Projects
Here are some projects I have worked on for school, work, or fun. You can find the code for most of them on GitHub.
Swift Charts is a framework for informative, delightful, and accessible charts on Apple’s platforms.
Define an accessible representation of your chart for VoiceOver to generate an audio graph.
Apache Arrow is a multi-language toolbox for accelerated data interchange and in-memory processing. I am a committer to the project.
Falcon is an interactive system for real-time brushing and linking interactions among multiple visualizations of billion-record datasets.
Danyel Fisher and I developed a visualization technique to show millions of time series at once.
Pangloss is a big-data visualization system that uses approximation to answer queries quickly. I developed Falcon with Danyel Fisher at MSR.
To visualize values and uncertaity together, Michael Correll and I created Value-Suppressing Uncertainty Palettes (VSUPs for short).
I created Draco, a formal model of visualization design with shareable design guidelines, formal reasoning over the design space, and visualization recommendation.
I am the co-author of Vega-Lite, a high-level visualization grammar for rapid specification of interactive, multi-view graphics.
I contribute to Vega, a declarative visualization grammar that introduces novel primitives for interactive visualization design.
I co-created Voyager. The system accelerates exploratory data analysis by augmenting visual analysis tools with visualization recommendations.
Query language and engine that unifies visualization specifications and recommendations.
As a control condition for Voyager, I co-created Polestar, a Tableau-like data exploration tool.
I maintain Vega-Embed, a library to embed Vega and Vega-Lite visualizations on the web.
I maintain a tool to generate JSON schema from Typescript code. The tool uses the TypeScript compiler to parse into an AST and then generates an equivalent JSON schema. We use this tool to generate the schema for Vega-Lite.
I developed new operators and debugging tools for Myria, a distributed database systems from the UW database group.
I led the development of an interactive tool to investigate quety execution in distirbuted database systems.
During my internship with Google Research in Mountain View, I worked on the UX for Goods.

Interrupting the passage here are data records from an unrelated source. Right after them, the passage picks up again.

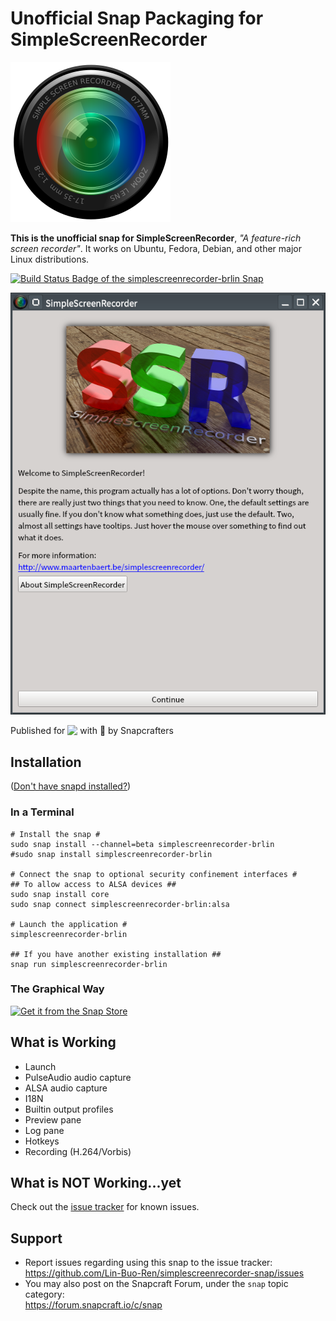 # Unofficial Snap Packaging for SimpleScreenRecorder
<!--
	Use the Staticaly service for easy access to in-repo pictures:
	https://www.staticaly.com/
-->
<img src='gui/simplescreenrecorder.png' title='Icon of SimpleScreenRecorder' alt='Icon of SimpleScreenRecorder' />

**This is the unofficial snap for SimpleScreenRecorder**, *"A feature-rich screen recorder"*. It works on Ubuntu, Fedora, Debian, and other major Linux distributions.

[![Build Status Badge of the `simplescreenrecorder-brlin` Snap](https://build.snapcraft.io/badge/Lin-Buo-Ren/simplescreenrecorder-snap.svg "Build Status ofsimplescreenrecorder-brlin` snap")](https://build.snapcraft.io/user/Lin-Buo-Ren/simplescreenrecorder-snap)

![Screenshot of the Snapped Application](local/screenshots/welcome-screen.png "Screenshot of the Snapped Application")

Published for <img src="http://anything.codes/slack-emoji-for-techies/emoji/tux.png" align="top" width="24" /> with 💝 by Snapcrafters

## Installation
([Don't have snapd installed?](https://snapcraft.io/docs/core/install))

### In a Terminal
    # Install the snap #
    sudo snap install --channel=beta simplescreenrecorder-brlin
    #sudo snap install simplescreenrecorder-brlin
    
    # Connect the snap to optional security confinement interfaces #
    ## To allow access to ALSA devices ##
    sudo snap install core
    sudo snap connect simplescreenrecorder-brlin:alsa
    
    # Launch the application #
    simplescreenrecorder-brlin
    
    ## If you have another existing installation ##
    snap run simplescreenrecorder-brlin

### The Graphical Way
[![Get it from the Snap Store](https://snapcraft.io/static/images/badges/en/snap-store-black.svg)](https://snapcraft.io/simplescreenrecorder-brlin)

## What is Working
* Launch
* PulseAudio audio capture
* ALSA audio capture
* I18N
* Builtin output profiles
* Preview pane
* Log pane
* Hotkeys
* Recording (H.264/Vorbis)

## What is NOT Working...yet 
Check out the [issue tracker](https://github.com/Lin-Buo-Ren/simplescreenrecorder-snap/issues) for known issues.

## Support
* Report issues regarding using this snap to the issue tracker:  
  <https://github.com/Lin-Buo-Ren/simplescreenrecorder-snap/issues>
* You may also post on the Snapcraft Forum, under the `snap` topic category:  
  <https://forum.snapcraft.io/c/snap>
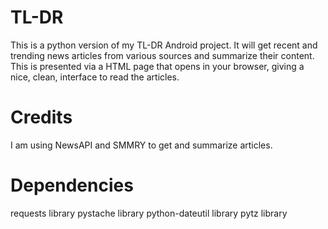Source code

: # TL-DR
This is a python version of my TL-DR Android project. It will get recent and trending news articles from various sources and summarize their content. This is presented via a HTML page that opens in your browser, giving a nice, clean, interface to read the articles. 

# Credits
I am using NewsAPI and SMMRY to get and summarize articles. 

# Dependencies
requests library
pystache library
python-dateutil library
pytz library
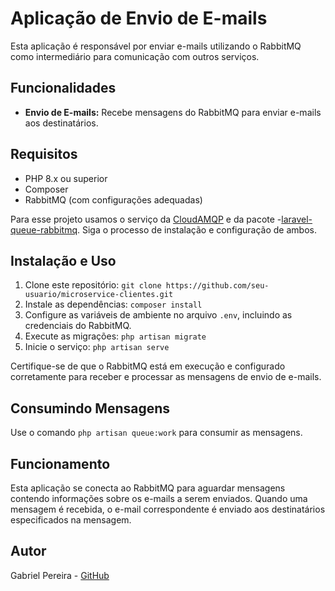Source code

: # Aplicação de Envio de E-mails

Esta aplicação é responsável por enviar e-mails utilizando o RabbitMQ como intermediário para comunicação com outros serviços.

## Funcionalidades

- **Envio de E-mails:** Recebe mensagens do RabbitMQ para enviar e-mails aos destinatários.

## Requisitos

- PHP 8.x ou superior
- Composer
- RabbitMQ (com configurações adequadas)

Para esse projeto usamos o serviço da [CloudAMQP](https://www.cloudamqp.com/) e da pacote -[laravel-queue-rabbitmq](https://github.com/vyuldashev/laravel-queue-rabbitmq). Siga o processo de instalação e configuração de ambos.

## Instalação e Uso

1. Clone este repositório: `git clone https://github.com/seu-usuario/microservice-clientes.git`
2. Instale as dependências: `composer install`
3. Configure as variáveis de ambiente no arquivo `.env`, incluindo as credenciais do RabbitMQ.
4. Execute as migrações: `php artisan migrate`
5. Inicie o serviço: `php artisan serve`

Certifique-se de que o RabbitMQ está em execução e configurado corretamente para receber e processar as mensagens de envio de e-mails.

## Consumindo Mensagens

Use o comando `php artisan queue:work` para consumir as mensagens.

## Funcionamento

Esta aplicação se conecta ao RabbitMQ para aguardar mensagens contendo informações sobre os e-mails a serem enviados. Quando uma mensagem é recebida, o e-mail correspondente é enviado aos destinatários especificados na mensagem.

## Autor

Gabriel Pereira - [GitHub](https://github.com/gabrielfpereira)
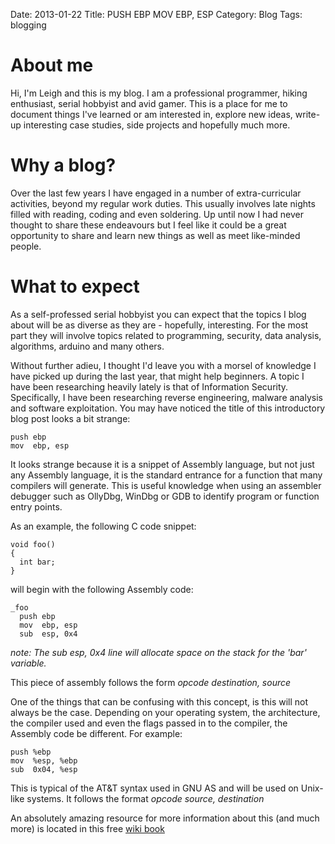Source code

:Date: 2013-01-22
Title: PUSH EBP  MOV EBP, ESP
Category: Blog
Tags: blogging

# About me #

Hi, I'm Leigh and this is my blog. I am a professional programmer, hiking enthusiast, serial hobbyist and avid gamer.  This is a place for me to document things I've learned or am interested in, explore new ideas, write-up interesting case studies, side projects and hopefully much more.

# Why a blog? #

Over the last few years I have engaged in a number of extra-curricular activities, beyond my regular work duties.  This usually involves late nights filled with reading, coding and even soldering. Up until now I had never thought to share these endeavours but I feel like it could be a great opportunity to share and learn new things as well as meet like-minded people.

# What to expect #

As a self-professed serial hobbyist you can expect that the topics I blog about will be as diverse as they are - hopefully, interesting.  For the most part they will involve topics related to programming, security, data analysis, algorithms, arduino and many others.

Without further adieu, I thought I'd leave you with a morsel of knowledge I have picked up during the last year, that might help beginners. A topic I have been researching heavily lately is that of Information Security. Specifically, I have been researching reverse engineering, malware analysis and software exploitation.  You may have noticed the title of this introductory blog post looks a bit strange: 

	push ebp
	mov  ebp, esp

It looks strange because it is a snippet of Assembly language, but not just any Assembly language, it is the standard entrance for a function that many compilers will generate. This is useful knowledge when using an assembler debugger such as OllyDbg, WinDbg or GDB to identify program or function entry points.

As an example, the following C code snippet:

	void foo()
	{
	  int bar;
	}

will begin with the following Assembly code:

	_foo
	  push ebp
	  mov  ebp, esp
	  sub  esp, 0x4

_note: The sub esp, 0x4 line will allocate space on the stack for the 'bar' variable._

This piece of assembly follows the form _opcode destination, source_

One of the things that can be confusing with this concept, is this will not always be the case. Depending on your operating system, the architecture, the compiler used and even the flags passed in to the compiler, the Assembly code be different. For example:

	push %ebp
	mov  %esp, %ebp
	sub  0x04, %esp

This is typical of the AT&T syntax used in GNU AS and will be used on Unix-like systems. It follows the format _opcode source, destination_


An absolutely amazing resource for more information about this (and much more) is located in this free [wiki book](https://en.wikibooks.org/wiki/X86_Disassembly/Functions_and_Stack_Frames)



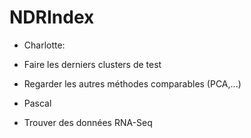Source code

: # NDRIndex
- Charlotte: 
 - Faire les derniers clusters de test
 - Regarder les autres méthodes comparables (PCA,...)
 
- Pascal
 - Trouver des données RNA-Seq
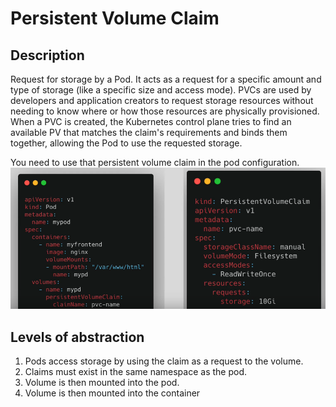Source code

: # Persistent Volume Claim

## Description

Request for storage by a Pod. It acts as a request for a specific amount and type of storage (like a specific size and access mode). PVCs are used by developers and application creators to request storage resources without needing to know where or how those resources are physically provisioned. When a PVC is created, the Kubernetes control plane tries to find an available PV that matches the claim's requirements and binds them together, allowing the Pod to use the requested storage.

You need to use that persistent volume claim in the pod configuration.
![Pod creation on the left, PVC on the right](image.png)

## Levels of abstraction

1. Pods access storage by using the claim as a request to the volume. 
2. Claims must exist in the same namespace as the pod.
1. Volume is then mounted into the pod.
1. Volume is then mounted into the container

The project later became Google Dataset Search.
During my internship at Google in NYC during the summer of 2014, I implemented a new out-of-core join and aggregation operators for a large-scale time series database inside Monarch. Monarch processes production monitoring data from various systems at Google.
Not much about this system is public but there is a talk from John Banning about the system.
CKAN is the world’s leading open-source data portal platform used by data.gov.uk, data.gov and publicdata.eu among many others. I developed the new data store, a data ingestion service, and a preview extension API.
For a class project, I extracted 500k labeled images of figures from roughly 1M papers. For each image I created a mask that shows where the text in the image is. I then used the images to train a neural network that would find text in images.
A webextension that shows the latest image from the Himawari 8 weather satellite when you open a new tab. You can install the extension from the Chrome web store and the Firefox addon gallery.
I implemented Conway’s Game of Life in Python, Go, Rust, and C#. All projects are on GitHub.
A simple Leaflet map control to find your current location on a leaflet map. Very popular and used on the OpenStreetMap home page.
Visualize coverage on a Leaflet map. The data is store in a quad-tree to make queries to the data super fast.
For this project I combined the MaskCanvas layer and heatmap.js
from my friend Patrick.
For Patrick Baudisch’s HCI class at HPI, we had to implement an application that usually requires large screens on a iPod nano (enough for 4 buttons). We implemented a GIS application to geo-reference images by simply aligning points. We introduced the concept of an X-Ray layer to align points on small devices.
Together with another student at HPI, I built a music player in VHDL, a hardware description language.
A SAT solver that uses different statistical optimization algorithms to solve SAT problems encoded in the DIMACS format. This solver is written in Python and uses Numpy to speed up calculations. The two main algorithms in this solver are an ant colony optimization algorithm and a genetic algorithm. To support these algorithms, there are some pre-processing algorithms.
Tagshot is a photo management tool in the browser. We designed and developed as a class project. Our goal was to create a tool that let’s users efficiently manage large numbers of photos and in particular add tags.
Our contribution to the Informaticup 2011. The algorithms we devleloped compute optimal placements of ATMs in a city. We won the competition and were invited to present our work in Bonn.